Data records -
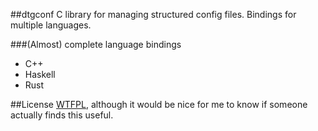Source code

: ##dtgconf
C library for managing structured config files. Bindings for multiple languages.

###(Almost) complete language bindings
* C++
* Haskell
* Rust

##License
[WTFPL](http://www.wtfpl.net/txt/copying/), although it would be nice for me to know if someone actually finds this useful.
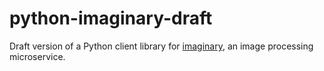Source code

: # python-imaginary-draft

Draft version of a Python client library for [imaginary](https://github.com/h2non/imaginary), an image processing microservice.
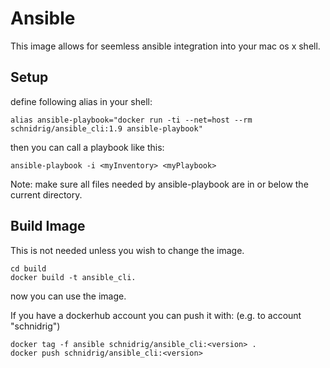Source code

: # Ansible

This image allows for seemless ansible integration into your mac os x shell.

## Setup

define following alias in your shell:

	alias ansible-playbook="docker run -ti --net=host --rm schnidrig/ansible_cli:1.9 ansible-playbook"
	
then you can call a playbook like this:

	ansible-playbook -i <myInventory> <myPlaybook>

Note: make sure all files needed by ansible-playbook are in or below the current directory.


## Build Image

This is not needed unless you wish to change the image. 

    cd build
    docker build -t ansible_cli.

now you can use the image. 

If you have a dockerhub account you can push it with: (e.g. to account "schnidrig")
    
    docker tag -f ansible schnidrig/ansible_cli:<version> .
    docker push schnidrig/ansible_cli:<version>

	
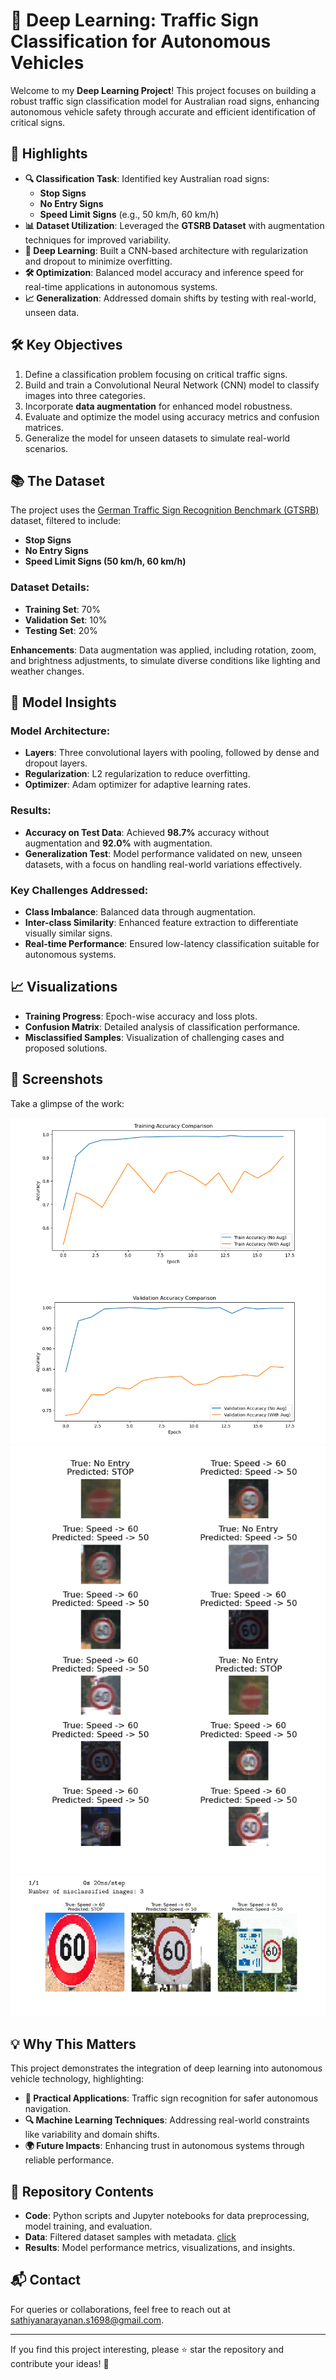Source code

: # 🚗 Deep Learning: Traffic Sign Classification for Autonomous Vehicles  

Welcome to my **Deep Learning Project**! This project focuses on building a robust traffic sign classification model for Australian road signs, enhancing autonomous vehicle safety through accurate and efficient identification of critical signs.  

## 🌟 Highlights  

- **🔍 Classification Task**: Identified key Australian road signs:
  - **Stop Signs**
  - **No Entry Signs**
  - **Speed Limit Signs** (e.g., 50 km/h, 60 km/h)  
- **📊 Dataset Utilization**: Leveraged the **GTSRB Dataset** with augmentation techniques for improved variability.  
- **🤖 Deep Learning**: Built a CNN-based architecture with regularization and dropout to minimize overfitting.  
- **🛠 Optimization**: Balanced model accuracy and inference speed for real-time applications in autonomous systems.  
- **📈 Generalization**: Addressed domain shifts by testing with real-world, unseen data.  

## 🛠️ Key Objectives  

1. Define a classification problem focusing on critical traffic signs.  
2. Build and train a Convolutional Neural Network (CNN) model to classify images into three categories.  
3. Incorporate **data augmentation** for enhanced model robustness.  
4. Evaluate and optimize the model using accuracy metrics and confusion matrices.  
5. Generalize the model for unseen datasets to simulate real-world scenarios.  

## 📚 The Dataset  

The project uses the [German Traffic Sign Recognition Benchmark (GTSRB)](https://drive.google.com/drive/folders/1cm1QRM_NUWcKkajQcgVe8qAUvnVqyJlb) dataset, filtered to include:  

- **Stop Signs**  
- **No Entry Signs**  
- **Speed Limit Signs (50 km/h, 60 km/h)** 



### Dataset Details:  
- **Training Set**: 70%  
- **Validation Set**: 10%  
- **Testing Set**: 20%  

**Enhancements**: Data augmentation was applied, including rotation, zoom, and brightness adjustments, to simulate diverse conditions like lighting and weather changes.  

## 🔬 Model Insights  

### Model Architecture:  
- **Layers**: Three convolutional layers with pooling, followed by dense and dropout layers.  
- **Regularization**: L2 regularization to reduce overfitting.  
- **Optimizer**: Adam optimizer for adaptive learning rates.  

### Results:  
- **Accuracy on Test Data**: Achieved **98.7%** accuracy without augmentation and **92.0%** with augmentation.  
- **Generalization Test**: Model performance validated on new, unseen datasets, with a focus on handling real-world variations effectively.  

### Key Challenges Addressed:  
- **Class Imbalance**: Balanced data through augmentation.  
- **Inter-class Similarity**: Enhanced feature extraction to differentiate visually similar signs.  
- **Real-time Performance**: Ensured low-latency classification suitable for autonomous systems.  

## 📈 Visualizations  

- **Training Progress**: Epoch-wise accuracy and loss plots.  
- **Confusion Matrix**: Detailed analysis of classification performance.  
- **Misclassified Samples**: Visualization of challenging cases and proposed solutions.  

## 📸 Screenshots  

Take a glimpse of the work:  

![Display1](images/display1.png)  
![Display2](images/display2.png)  
![Display3](images/display3.png)  


## 💡 Why This Matters  

This project demonstrates the integration of deep learning into autonomous vehicle technology, highlighting:  
- **🚦 Practical Applications**: Traffic sign recognition for safer autonomous navigation.  
- **🔍 Machine Learning Techniques**: Addressing real-world constraints like variability and domain shifts.  
- **🌍 Future Impacts**: Enhancing trust in autonomous systems through reliable performance.  

## 📁 Repository Contents  

- **Code**: Python scripts and Jupyter notebooks for data preprocessing, model training, and evaluation.  
- **Data**: Filtered dataset samples with metadata. [click](https://drive.google.com/drive/folders/1cm1QRM_NUWcKkajQcgVe8qAUvnVqyJlb)
- **Results**: Model performance metrics, visualizations, and insights.  

## 📬 Contact  

For queries or collaborations, feel free to reach out at [sathiyanarayanan.s1698@gmail.com](sathiyanarayanan.s1698@gmail.com).  

---

If you find this project interesting, please ⭐ star the repository and contribute your ideas! 🚀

Problem requirements - In the entries above, how many lines hold the word "folders"? Answer with the number only.

Solution to the problem - 2